◆ What you will do: Pictures do not belong in your copy. Repeat all the other data exactly.
BEGIN
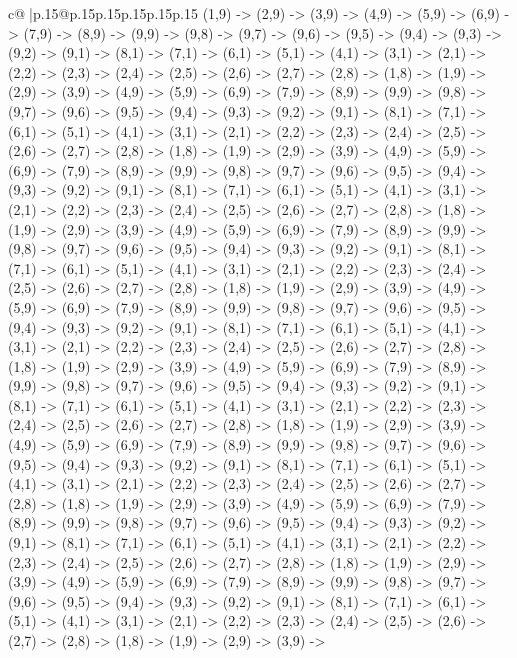 \documentclass{article}
\begin{document}
{\begin{supertabular}{c@{$\;$}|p{.15\linewidth}@{}p{.15\linewidth}p{.15\linewidth}p{.15\linewidth}p{.15\linewidth}p{.15\linewidth}}
{{{(1,9) {-}> (2,9) {-}> (3,9) {-}> (4,9) {-}> (5,9) {-}> (6,9) {-}> (7,9) {-}> (8,9) {-}> (9,9) {-}> (9,8) {-}> (9,7) {-}> (9,6) {-}> (9,5) {-}> (9,4) {-}> (9,3) {-}> (9,2) {-}> (9,1) {-}> (8,1) {-}> (7,1) {-}> (6,1) {-}> (5,1) {-}> (4,1) {-}> (3,1) {-}> (2,1) {-}> (2,2) {-}> (2,3) {-}> (2,4) {-}> (2,5) {-}> (2,6) {-}> (2,7) {-}> (2,8) {-}> (1,8) {-}> (1,9) {-}> (2,9) {-}> (3,9) {-}> (4,9) {-}> (5,9) {-}> (6,9) {-}> (7,9) {-}> (8,9) {-}> (9,9) {-}> (9,8) {-}> (9,7) {-}> (9,6) {-}> (9,5) {-}> (9,4) {-}> (9,3) {-}> (9,2) {-}> (9,1) {-}> (8,1) {-}> (7,1) {-}> (6,1) {-}> (5,1) {-}> (4,1) {-}> (3,1) {-}> (2,1) {-}> (2,2) {-}> (2,3) {-}> (2,4) {-}> (2,5) {-}> (2,6) {-}> (2,7) {-}> (2,8) {-}> (1,8) {-}> (1,9) {-}> (2,9) {-}> (3,9) {-}> (4,9) {-}> (5,9) {-}> (6,9) {-}> (7,9) {-}> (8,9) {-}> (9,9) {-}> (9,8) {-}> (9,7) {-}> (9,6) {-}> (9,5) {-}> (9,4) {-}> (9,3) {-}> (9,2) {-}> (9,1) {-}> (8,1) {-}> (7,1) {-}> (6,1) {-}> (5,1) {-}> (4,1) {-}> (3,1) {-}> (2,1) {-}> (2,2) {-}> (2,3) {-}> (2,4) {-}> (2,5) {-}> (2,6) {-}> (2,7) {-}> (2,8) {-}> (1,8) {-}> (1,9) {-}> (2,9) {-}> (3,9) {-}> (4,9) {-}> (5,9) {-}> (6,9) {-}> (7,9) {-}> (8,9) {-}> (9,9) {-}> (9,8) {-}> (9,7) {-}> (9,6) {-}> (9,5) {-}> (9,4) {-}> (9,3) {-}> (9,2) {-}> (9,1) {-}> (8,1) {-}> (7,1) {-}> (6,1) {-}> (5,1) {-}> (4,1) {-}> (3,1) {-}> (2,1) {-}> (2,2) {-}> (2,3) {-}> (2,4) {-}> (2,5) {-}> (2,6) {-}> (2,7) {-}> (2,8) {-}> (1,8) {-}> (1,9) {-}> (2,9) {-}> (3,9) {-}> (4,9) {-}> (5,9) {-}> (6,9) {-}> (7,9) {-}> (8,9) {-}> (9,9) {-}> (9,8) {-}> (9,7) {-}> (9,6) {-}> (9,5) {-}> (9,4) {-}> (9,3) {-}> (9,2) {-}> (9,1) {-}> (8,1) {-}> (7,1) {-}> (6,1) {-}> (5,1) {-}> (4,1) {-}> (3,1) {-}> (2,1) {-}> (2,2) {-}> (2,3) {-}> (2,4) {-}> (2,5) {-}> (2,6) {-}> (2,7) {-}> (2,8) {-}> (1,8) {-}> (1,9) {-}> (2,9) {-}> (3,9) {-}> (4,9) {-}> (5,9) {-}> (6,9) {-}> (7,9) {-}> (8,9) {-}> (9,9) {-}> (9,8) {-}> (9,7) {-}> (9,6) {-}> (9,5) {-}> (9,4) {-}> (9,3) {-}> (9,2) {-}> (9,1) {-}> (8,1) {-}> (7,1) {-}> (6,1) {-}> (5,1) {-}> (4,1) {-}> (3,1) {-}> (2,1) {-}> (2,2) {-}> (2,3) {-}> (2,4) {-}> (2,5) {-}> (2,6) {-}> (2,7) {-}> (2,8) {-}> (1,8) {-}> (1,9) {-}> (2,9) {-}> (3,9) {-}> (4,9) {-}> (5,9) {-}> (6,9) {-}> (7,9) {-}> (8,9) {-}> (9,9) {-}> (9,8) {-}> (9,7) {-}> (9,6) {-}> (9,5) {-}> (9,4) {-}> (9,3) {-}> (9,2) {-}> (9,1) {-}> (8,1) {-}> (7,1) {-}> (6,1) {-}> (5,1) {-}> (4,1) {-}> (3,1) {-}> (2,1) {-}> (2,2) {-}> (2,3) {-}> (2,4) {-}> (2,5) {-}> (2,6) {-}> (2,7) {-}> (2,8) {-}> (1,8) {-}> (1,9) {-}> (2,9) {-}> (3,9) {-}> (4,9) {-}> (5,9) {-}> (6,9) {-}> (7,9) {-}> (8,9) {-}> (9,9) {-}> (9,8) {-}> (9,7) {-}> (9,6) {-}> (9,5) {-}> (9,4) {-}> (9,3) {-}> (9,2) {-}> (9,1) {-}> (8,1) {-}> (7,1) {-}> (6,1) {-}> (5,1) {-}> (4,1) {-}> (3,1) {-}> (2,1) {-}> (2,2) {-}> (2,3) {-}> (2,4) {-}> (2,5) {-}> (2,6) {-}> (2,7) {-}> (2,8) {-}> (1,8) {-}> (1,9) {-}> (2,9) {-}> (3,9) {-}> (4,9) {-}> (5,9) {-}> (6,9) {-}> (7,9) {-}> (8,9) {-}> (9,9) {-}> (9,8) {-}> (9,7) {-}> (9,6) {-}> (9,5) {-}> (9,4) {-}> (9,3) {-}> (9,2) {-}> (9,1) {-}> (8,1) {-}> (7,1) {-}> (6,1) {-}> (5,1) {-}> (4,1) {-}> (3,1) {-}> (2,1) {-}> (2,2) {-}> (2,3) {-}> (2,4) {-}> (2,5) {-}> (2,6) {-}> (2,7) {-}> (2,8) {-}> (1,8) {-}> (1,9) {-}> (2,9) {-}> (3,9) {-}> }}}
\end{supertabular}}
\end{document}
END
◆ Answer box:
 \documentclass{article}
\begin{document}
{\begin{supertabular}{c@{$\;$}|p{.15\linewidth}@{}p{.15\linewidth}p{.15\linewidth}p{.15\linewidth}p{.15\linewidth}p{.15\linewidth}}
{{{(1,9) {-}> (2,9) {-}> (3,9) {-}> (4,9) {-}> (5,9) {-}> (6,9) {-}> (7,9) {-}> (8,9) {-}> (9,9) {-}> (9,8) {-}> (9,7) {-}> (9,6) {-}> (9,5) {-}> (9,4) {-}> (9,3) {-}> (9,2) {-}> (9,1) {-}> (8,1) {-}> (7,1) {-}> (6,1) {-}> (5,1) {-}> (4,1) {-}> (3,1) {-}> (2,1) {-}> (2,2) {-}> (2,3) {-}> (2,4) {-}> (2,5) {-}> (2,6) {-}> (2,7) {-}> (2,8) {-}> (1,8) {-}> (1,9) {-}> (2,9) {-}> (3,9) {-}> (4,9) {-}> (5,9) {-}> (6,9) {-}> (7,9) {-}> (8,9) {-}> (9,9) {-}> (9,8) {-}> (9,7) {-}> (9,6) {-}> (9,5) {-}> (9,4) {-}> (9,3) {-}> (9,2) {-}> (9,1) {-}> (8,1) {-}> (7,1) {-}> (6,1) {-}> (5,1) {-}> (4,1) {-}> (3,1) {-}> (2,1) {-}> (2,2) {-}> (2,3) {-}> (2,4) {-}> (2,5) {-}> (2,6) {-}> (2,7) {-}> (2,8) {-}> (1,8) {-}> (1,9) {-}> (2,9) {-}> (3,9) {-}> (4,9) {-}> (5,9) {-}> (6,9) {-}> (7,9) {-}> (8,9) {-}> (9,9) {-}> (9,8) {-}> (9,7) {-}> (9,6) {-}> (9,5) {-}> (9,4) {-}> (9,3) {-}> (9,2) {-}> (9,1) {-}> (8,1) {-}> (7,1) {-}> (6,1) {-}> (5,1) {-}> (4,1) {-}> (3,1) {-}> (2,1) {-}> (2,2) {-}> (2,3) {-}> (2,4) {-}> (2,5) {-}> (2,6) {-}> (2,7) {-}> (2,8) {-}> (1,8) {-}> (1,9) {-}> (2,9) {-}> (3,9) {-}> (4,9) {-}> (5,9) {-}> (6,9) {-}> (7,9) {-}> (8,9) {-}> (9,9) {-}> (9,8) {-}> (9,7) {-}> (9,6) {-}> (9,5) {-}> (9,4) {-}> (9,3) {-}> (9,2) {-}> (9,1) {-}> (8,1) {-}> (7,1) {-}> (6,1) {-}> (5,1) {-}> (4,1) {-}> (3,1) {-}> (2,1) {-}> (2,2) {-}> (2,3) {-}> (2,4) {-}> (2,5) {-}> (2,6) {-}> (2,7) {-}> (2,8) {-}> (1,8) {-}> (1,9) {-}> (2,9) {-}> (3,9) {-}> (4,9) {-}> (5,9) {-}> (6,9) {-}> (7,9) {-}> (8,9) {-}> (9,9) {-}> (9,8) {-}> (9,7) {-}> (9,6) {-}> (9,5) {-}> (9,4) {-}> (9,3) {-}> (9,2) {-}> (9,1) {-}> (8,1) {-}> (7,1) {-}> (6,1) {-}> (5,1) {-}> (4,1) {-}> (3,1) {-}> (2,1) {-}> (2,2) {-}> (2,3) {-}> (2,4) {-}> (2,5) {-}> (2,6) {-}> (2,7) {-}> (2,8) {-}> (1,8) {-}> (1,9) {-}> (2,9) {-}> (3,9) {-}> (4,9) {-}> (5,9) {-}> (6,9) {-}> (7,9) {-}> (8,9) {-}> (9,9) {-}> (9,8) {-}> (9,7) {-}> (9,6) {-}> (9,5) {-}> (9,4) {-}> (9,3) {-}> (9,2) {-}> (9,1) {-}> (8,1) {-}> (7,1) {-}> (6,1) {-}> (5,1) {-}> (4,1) {-}> (3,1) {-}> (2,1) {-}> (2,2) {-}> (2,3) {-}> (2,4) {-}> (2,5) {-}> (2,6) {-}> (2,7) {-}> (2,8) {-}> (1,8) {-}> (1,9) {-}> (2,9) {-}> (3,9) {-}> (4,9) {-}> (5,9) {-}> (6,9) {-}> (7,9) {-}> (8,9) {-}> (9,9) {-}> (9,8) {-}> (9,7) {-}> (9,6) {-}> (9,5) {-}> (9,4) {-}> (9,3) {-}> (9,2) {-}> (9,1) {-}> (8,1) {-}> (7,1) {-}> (6,1) {-}> (5,1) {-}> (4,1) {-}> (3,1) {-}> (2,1) {-}> (2,2) {-}> (2,3) {-}> (2,4) {-}> (2,5) {-}> (2,6) {-}> (2,7) {-}> (2,8) {-}> (1,8) {-}> (1,9) {-}> (2,9) {-}> (3,9) {-}> (4,9) {-}> (5,9) {-}> (6,9) {-}> (7,9) {-}> (8,9) {-}> (9,9) {-}> (9,8) {-}> (9,7) {-}> (9,6) {-}> (9,5) {-}> (9,4) {-}> (9,3) {-}> (9,2) {-}> (9,1) {-}> (8,1) {-}> (7,1) {-}> (6,1) {-}> (5,1) {-}> (4,1) {-}> (3,1) {-}> (2,1) {-}> (2,2) {-}> (2,3) {-}> (2,4) {-}> (2,5) {-}> (2,6) {-}> (2,7) {-}> (2,8) {-}> (1,8) {-}> (1,9) {-}> (2,9) {-}> (3,9) {-}> (4,9) {-}> (5,9) {-}> (6,9) {-}> (7,9) {-}> (8,9) {-}> (9,9) {-}> (9,8) {-}> (9,7) {-}> (9,6) {-}> (9,5) {-}> (9,4) {-}> (9,3) {-}> (9,2) {-}> (9,1) {-}> (8,1) {-}> (7,1) {-}> (6,1) {-}> (5,1) {-}> (4,1) {-}> (3,1) {-}> (2,1) {-}> (2,2) {-}> (2,3) {-}> (2,4) {-}> (2,5) {-}> (2,6) {-}> (2,7) {-}> (2,8) {-}> (1,8) {-}> (1,9) {-}> (2,9) {-}> (3,9) {-}> }}}
\end{supertabular}}
\end{document}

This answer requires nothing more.